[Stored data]
□ □ □ □ □

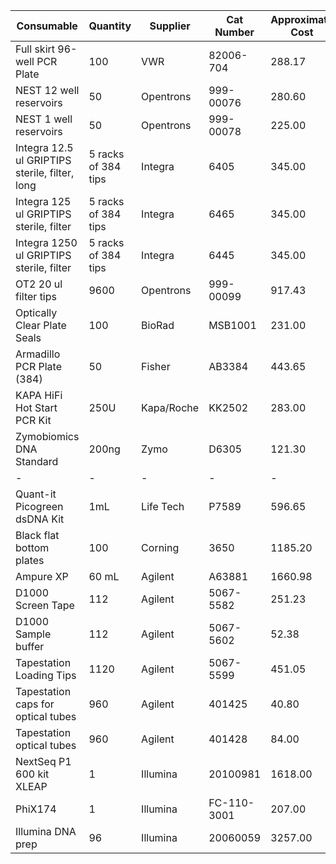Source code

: 
|Consumable|Quantity|Supplier|Cat Number|Approximate Cost|
|-|-|-|-|-|
|Full skirt 96-well PCR Plate| 100 |VWR | 82006-704 | 288.17 |
|NEST 12 well reservoirs | 50 | Opentrons | 999-00076 | 280.60 |
|NEST 1 well reservoirs | 50 | Opentrons | 999-00078 | 225.00 |
|Integra 12.5 ul GRIPTIPS sterile, filter, long| 5 racks of 384 tips | Integra | 6405 | 345.00 |
|Integra 125 ul GRIPTIPS sterile, filter| 5 racks of 384 tips | Integra | 6465 | 345.00 |
|Integra 1250 ul GRIPTIPS sterile, filter| 5 racks of 384 tips | Integra | 6445 | 345.00 |
|OT2 20 ul filter tips | 9600 | Opentrons | 999-00099 | 917.43 |
|Optically Clear Plate Seals | 100 | BioRad | MSB1001 | 231.00 |
|Armadillo PCR Plate (384) | 50 | Fisher | AB3384 | 443.65 |
|KAPA HiFi Hot Start PCR Kit | 250U | Kapa/Roche | KK2502 | 283.00 |
|Zymobiomics DNA Standard | 200ng | Zymo | D6305 | 121.30 |
|-|-|-|-|-|
|Quant-it Picogreen dsDNA Kit | 1mL | Life Tech | P7589 | 596.65 |
|Black flat bottom plates | 100 | Corning | 3650 | 1185.20 |
|Ampure XP | 60 mL | Agilent | A63881 | 1660.98 |
|D1000 Screen Tape | 112 | Agilent | 5067-5582 | 251.23 |
|D1000 Sample buffer | 112 | Agilent | 5067-5602 | 52.38 |
|Tapestation Loading Tips | 1120 | Agilent | 5067-5599 | 451.05 |
|Tapestation caps for optical tubes | 960 | Agilent | 401425 | 40.80 |
|Tapestation optical tubes |960 | Agilent | 401428 | 84.00 |
|NextSeq P1 600 kit XLEAP | 1 | Illumina | 20100981 | 1618.00 |
|PhiX174 | 1 | Illumina | FC-110-3001 | 207.00 |
|Illumina DNA prep  | 96 | Illumina | 20060059 | 3257.00 |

□ □ □ □ □

■ What to produce
Your answer must be the line that contains "3650 | 1185.20 |" and every line after it to the end of the records, reproduced exactly.

■ Final answer
|Black flat bottom plates | 100 | Corning | 3650 | 1185.20 |
|Ampure XP | 60 mL | Agilent | A63881 | 1660.98 |
|D1000 Screen Tape | 112 | Agilent | 5067-5582 | 251.23 |
|D1000 Sample buffer | 112 | Agilent | 5067-5602 | 52.38 |
|Tapestation Loading Tips | 1120 | Agilent | 5067-5599 | 451.05 |
|Tapestation caps for optical tubes | 960 | Agilent | 401425 | 40.80 |
|Tapestation optical tubes |960 | Agilent | 401428 | 84.00 |
|NextSeq P1 600 kit XLEAP | 1 | Illumina | 20100981 | 1618.00 |
|PhiX174 | 1 | Illumina | FC-110-3001 | 207.00 |
|Illumina DNA prep  | 96 | Illumina | 20060059 | 3257.00 |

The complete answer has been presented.